TNFα-producing CD4 ⁺ T cells dominate the SARS-CoV-2-specific T cell response in COVID-19 outpatients and are associated with durable antibodies

SARS-CoV-2-specific CD4 ⁺ T cells are likely important in immunity against COVID-19, but our understanding of CD4 ⁺ longitudinal dynamics following infection and specific features that correlate with the maintenance of neutralizing antibodies remains limited. We characterized SARS-CoV-2-specific CD4 ⁺ T cells in a longitudinal cohort of 109 COVID-19 outpatients. The quality of the SARS-CoV-2-specific CD4 ⁺ response shifted from cells producing IFNγ to TNFα ⁺ from five days to four months post-enrollment, with IFNγ ^- IL21 ^- TNFα ⁺ CD4 ⁺ T cells the predominant population detected at later timepoints.

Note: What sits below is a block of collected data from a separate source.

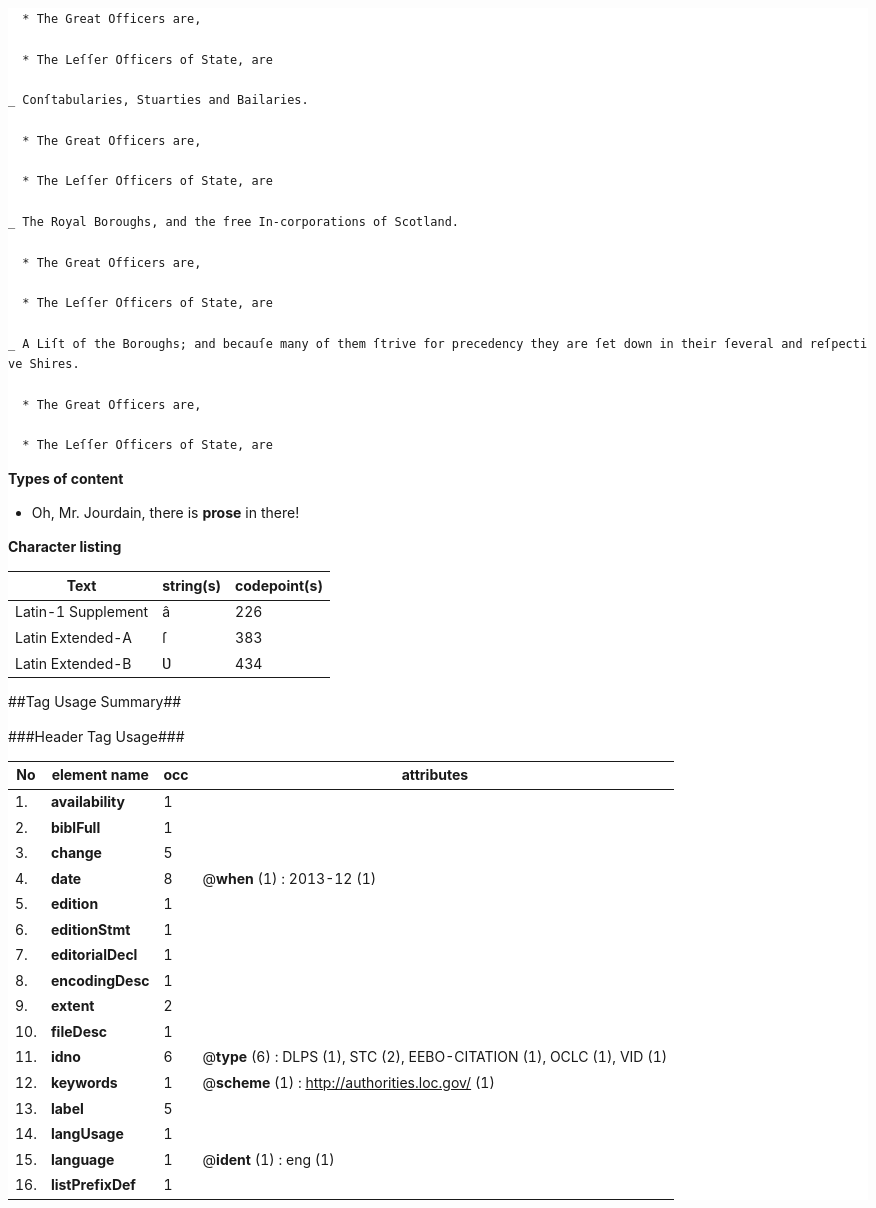       * The Great Officers are,

      * The Leſſer Officers of State, are

    _ Conſtabularies, Stuarties and Bailaries.

      * The Great Officers are,

      * The Leſſer Officers of State, are

    _ The Royal Boroughs, and the free In-corporations of Scotland.

      * The Great Officers are,

      * The Leſſer Officers of State, are

    _ A Liſt of the Boroughs; and becauſe many of them ſtrive for precedency they are ſet down in their ſeveral and reſpective Shires.

      * The Great Officers are,

      * The Leſſer Officers of State, are

**Types of content**

  * Oh, Mr. Jourdain, there is **prose** in there!

**Character listing**


|Text|string(s)|codepoint(s)|
|---|---|---|
|Latin-1 Supplement|â|226|
|Latin Extended-A|ſ|383|
|Latin Extended-B|Ʋ|434|

##Tag Usage Summary##

###Header Tag Usage###

|No|element name|occ|attributes|
|---|---|---|---|
|1.|__availability__|1||
|2.|__biblFull__|1||
|3.|__change__|5||
|4.|__date__|8| @__when__ (1) : 2013-12 (1)|
|5.|__edition__|1||
|6.|__editionStmt__|1||
|7.|__editorialDecl__|1||
|8.|__encodingDesc__|1||
|9.|__extent__|2||
|10.|__fileDesc__|1||
|11.|__idno__|6| @__type__ (6) : DLPS (1), STC (2), EEBO-CITATION (1), OCLC (1), VID (1)|
|12.|__keywords__|1| @__scheme__ (1) : http://authorities.loc.gov/ (1)|
|13.|__label__|5||
|14.|__langUsage__|1||
|15.|__language__|1| @__ident__ (1) : eng (1)|
|16.|__listPrefixDef__|1||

Greater percentages of IFNγ ^- IL21 ^- TNFα ⁺ CD4 ⁺ T cells on day 28 correlated with SARS-CoV-2 neutralizing antibodies measured seven months post-infection (ρ=0.4, P=0.01). mRNA vaccination following SARS-CoV-2 infection boosted both IFNγ and TNFα producing, spike protein-specific CD4 ⁺ T cells. These data suggest that SARS-CoV-2-specific, TNFα-producing CD4 ⁺ T cells may play an important role in antibody maintenance following COVID-19.